In the stack of papers parents at Salt Lake City’s Hawthorne Elementary sign at the start of the school year, the one labeled “Parent/Adult Volunteer Confidentiality Agreement” didn’t seem likely to set off alarm bells.

However, a few parents did raise objections, arguing the form amounted to a gag order to keep them from learning about bad behavior classmates might direct at their children. And, after a discussion between two parents and the school’s principal, the form will be rewritten to address those fears.

The “communication between parents,” said Megan Buhler, a mother of three Hawthorne students, “is one of the real strengths” of the school, and this form “is specifically designed to squash that, and I’m concerned about that.”

On the form, parents are told if they fail to keep information confidential, the result may include “being denied the opportunity to volunteer.”

Marian Broadhead, principal at Hawthorne, said Friday that the confidentiality form is a routine one. “We’ve always had it in place here,” she said, adding that college students who volunteer at the school have had to sign it for 20 years.

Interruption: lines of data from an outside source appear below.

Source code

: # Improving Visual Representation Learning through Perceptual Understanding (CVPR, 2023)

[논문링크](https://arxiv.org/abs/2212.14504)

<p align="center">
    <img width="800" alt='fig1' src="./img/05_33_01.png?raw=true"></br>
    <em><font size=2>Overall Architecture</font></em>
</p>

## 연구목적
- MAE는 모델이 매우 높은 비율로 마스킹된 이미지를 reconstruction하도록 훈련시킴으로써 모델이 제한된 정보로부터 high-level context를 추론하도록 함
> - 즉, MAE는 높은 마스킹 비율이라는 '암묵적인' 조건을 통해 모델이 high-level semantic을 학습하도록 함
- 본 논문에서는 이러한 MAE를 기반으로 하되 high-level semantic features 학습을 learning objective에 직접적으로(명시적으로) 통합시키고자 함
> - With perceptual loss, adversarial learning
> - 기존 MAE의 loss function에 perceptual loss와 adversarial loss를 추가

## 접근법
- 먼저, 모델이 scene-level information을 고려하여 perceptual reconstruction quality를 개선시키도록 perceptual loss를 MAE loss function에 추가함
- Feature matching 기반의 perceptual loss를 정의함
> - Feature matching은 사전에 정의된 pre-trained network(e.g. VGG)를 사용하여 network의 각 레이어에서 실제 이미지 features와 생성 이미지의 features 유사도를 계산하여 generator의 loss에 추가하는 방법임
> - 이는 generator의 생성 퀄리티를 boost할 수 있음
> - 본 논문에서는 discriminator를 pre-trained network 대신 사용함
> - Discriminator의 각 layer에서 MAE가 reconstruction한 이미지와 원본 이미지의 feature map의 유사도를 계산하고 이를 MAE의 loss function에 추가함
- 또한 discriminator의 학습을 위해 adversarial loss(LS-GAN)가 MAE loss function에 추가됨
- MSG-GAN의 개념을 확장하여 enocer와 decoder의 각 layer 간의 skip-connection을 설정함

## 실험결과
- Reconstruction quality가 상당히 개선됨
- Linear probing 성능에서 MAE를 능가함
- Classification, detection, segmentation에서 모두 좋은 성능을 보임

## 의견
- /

She added that the rule “is a protection for” parents, so they will be aware of how easily someone could divulge student information — such as ID numbers, birthdays or grades — inadvertently in emails or social media. Such data is protected under the federal Family Educational Rights and Privacy Act, or FERPA.

The form, she said, is “not about whether you can talk to a parent about behavior.”

However, a notice posted with the forms at a parent meeting Thursday night — and captured in a photo Buhler posted to friends on Facebook — reads, “It is most important that students, their behavior and/or grades are not discussed among school volunteers and that student privacy is respected.”

For Buhler, being able to discuss student behavior is an issue of safety. And it’s personal.

Last school year, on a field trip, a classmate repeatedly screamed at one of Buhler’s children and other students, she said. Buhler wasn’t volunteering that day, and another parent told her about the incident.

That same day, Buhler said, her child’s teacher sent an email that seemed to downplay what happened. “She mentioned that there had been a slight incident, and basically put it all on my daughter,” Buhler said. When Buhler told the teacher what the volunteer parent told her, “[the teacher] said, ‘Oh, well, that’s actually how it happened,’” Buhler said.

Buhler said the parent-to-parent network at Hawthorne is a vital safety check. “The observations that I’ve heard from my own child, from those parent volunteers, have been really helpful — in fact, in some cases, more helpful than the teachers’ observations,” she said.

Broadhead said that teachers and administrators can discuss student behavior with parents, but there are limits because of FERPA.

“Let’s say that your child was hit, a fist to the face,” Broadhead said. “I am able to let you know that I will follow all the appropriate procedures, and the discipline, and due process. But I’m not going to tell you that Johnny, who hit your kid, now is going to be whatever, whatever, whatever. … I can tell you everything that we do to protect a child, to be safe, but I also have to manage the privacy of the other [student].”

On Friday afternoon, Buhler and the other volunteer parent met with Broadhead. Buhler said the principal agreed to revise the form, to make clear that student information should be protected — and that volunteers should speak up about safety concerns.

“This isn’t people gossiping, this isn’t people sharing student data,” Buhler said. “This is a parent seeing an unsafe situation and informing a parent that her child was in danger.”

Broadhead, who this month was named the Salt Lake City School District’s Principal of the Year for 2020, said, “We wouldn’t be the school we are without our volunteers.” Last year, Hawthorne was named a National Blue Ribbon School, one of three in the state to receive this competitive honor from the U.S. Department of Education.